Air India - the blunder of the decade!

‘Bailout to sail out’ spoke of bailouts and how economically they are wrong since they in a way condone wrongdoings and mismanagement. When GM asked for help, everyone was up in arms against the whole way in which they refused to change according to the times and still produced the fuel guzzling behemoths that consumers had fallen out of love with. ‘Why should taxpayers’ money go into rescuing a Jalsaghar (Satyajit Ray’s epic on pride and ego in spite of decadent poverty)’ was the question everyone asked. But then the ‘too big to fail’ card was played and the cascading effect a GM failure would have on Detroit, Ontario and the employment of millions was brought to light. I remember reading an article around 2008 Christmas in The Globe and Mail, about this family that lived in Ontario, where the only breadwinner was a 55 year old lady who had worked all her life in GM. She chronicled how her life and career had revolved only around GM, and at age 55 she wouldn’t find work anywhere. ‘Maybe this is the last Christmas we can spend together as a family, for next year perhaps we all need to move out of here to find jobs in order to survive’, she lamented. Such stories resulted in GM being bailed out, GM filing for Chapter 11 and so on.

Believers in classical economics, (me included), feel that free markets should be allowed to decide who is good and who is bad and poor performers should be penalized. Yes jobs would be lost, and there would be intermediate pain. But in the long run the cobwebs would be dusted off and quality would prevail. Keynesians believe that the State is present for a purpose and when corporate mess up, they are deigned to step in and clear the mess. So ‘the too big to fail’ funda has been bandied about and the verdict is still divided on whether it is the right thing to do or otherwise.
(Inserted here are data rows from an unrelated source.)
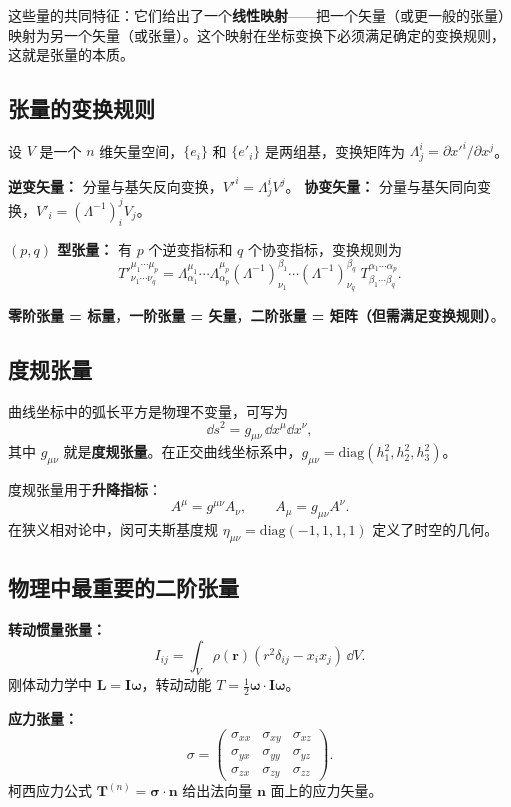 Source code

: 这些量的共同特征：它们给出了一个\textbf{线性映射}——把一个矢量（或更一般的张量）映射为另一个矢量（或张量）。这个映射在坐标变换下必须满足确定的变换规则，这就是张量的本质。

\subsection{张量的变换规则}

设 $V$ 是一个 $n$ 维矢量空间，$\{e_i\}$ 和 $\{e'_i\}$ 是两组基，变换矩阵为 $\Lambda^i_j = \partial x'^i/\partial x^j$。

\textbf{逆变矢量：} 分量与基矢反向变换，$V'^i = \Lambda^i_j V^j$。
\textbf{协变矢量：} 分量与基矢同向变换，$V'_i = (\Lambda^{-1})^j_i V_j$。

\textbf{$(p,q)$ 型张量：} 有 $p$ 个逆变指标和 $q$ 个协变指标，变换规则为
\[
T'^{\mu_1\cdots\mu_p}_{\nu_1\cdots\nu_q}
= \Lambda^{\mu_1}_{\alpha_1}\cdots\Lambda^{\mu_p}_{\alpha_p}
(\Lambda^{-1})^{\beta_1}_{\nu_1}\cdots(\Lambda^{-1})^{\beta_q}_{\nu_q}
\;T^{\alpha_1\cdots\alpha_p}_{\beta_1\cdots\beta_q}.
\]

\textbf{零阶张量 = 标量}，\textbf{一阶张量 = 矢量}，\textbf{二阶张量 = 矩阵（但需满足变换规则）}。

\subsection{度规张量}

曲线坐标中的弧长平方是物理不变量，可写为
\[
\dd s^2 = g_{\mu\nu}\,\dd x^\mu\dd x^\nu,
\]
其中 $g_{\mu\nu}$ 就是\textbf{度规张量}。在正交曲线坐标系中，$g_{\mu\nu} = \mathrm{diag}(h_1^2, h_2^2, h_3^2)$。

度规张量用于\textbf{升降指标}：
\[
A^\mu = g^{\mu\nu}A_\nu,\qquad A_\mu = g_{\mu\nu}A^\nu.
\]
在狭义相对论中，闵可夫斯基度规 $\eta_{\mu\nu} = \mathrm{diag}(-1,1,1,1)$ 定义了时空的几何。

\subsection{物理中最重要的二阶张量}

\textbf{转动惯量张量：}
\[
I_{ij} = \int_V \rho(\mathbf{r})(r^2\delta_{ij} - x_i x_j)\,\dd V.
\]
刚体动力学中 $\mathbf{L} = \mathbf{I}\bm{\omega}$，转动动能 $T = \frac12\bm{\omega}\cdot\mathbf{I}\bm{\omega}$。

\textbf{应力张量：}
\[
\sigma = \begin{pmatrix}
\sigma_{xx} & \sigma_{xy} & \sigma_{xz} \\
\sigma_{yx} & \sigma_{yy} & \sigma_{yz} \\
\sigma_{zx} & \sigma_{zy} & \sigma_{zz}
\end{pmatrix}.
\]
柯西应力公式 $\mathbf{T}^{(n)} = \bm{\sigma}\cdot\mathbf{n}$ 给出法向量 $\mathbf{n}$ 面上的应力矢量。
So speak of Air India. They have paid € 5 million to enter the Star Alliance group and another € 5 million is to be paid. They are in doldrums. They have a liability of Rs. 16,000 crores on their balance sheets. They asked for 5000 crores as Government bailout and got only 800 crores approved! And now they have engaged McKinsey at a whopping 14 crores to pull them out of this mess. Accenture and Booz Allen are already in the fray to rescue them and McKinsey has jumped on the loss maker’s band wagon as well. It really reminds of the Ferrari racing team between 1979 – 1999 when ace drivers and engineers joined the money bags team, milked it for big bucks and left without achieving that all elusive championship victory! What is the outcome of this massive bunch of blunders? Accounts payable amounts would increase albeit to consulting firms now, fat reports on glossy solutions would increase but implementation bugs would continue to persist, since clearly AI’s management team has management issues! And when AI goes beyond salvage, the eternal money bags – the Government would be called upon to HEEEEELLLLLLLLLLLLLP!!! The saga would just continue. I wonder what steps are going to be taken next in this biggest blunder of the last decade which began with the IA-AI merger, which sought to rationalize operations and ended up just spending more on painting all planes with the new logo! Integration went for a toss and from then on AI has been on a nose-diving tailspin! Perhaps its time to stop heeding the SOS.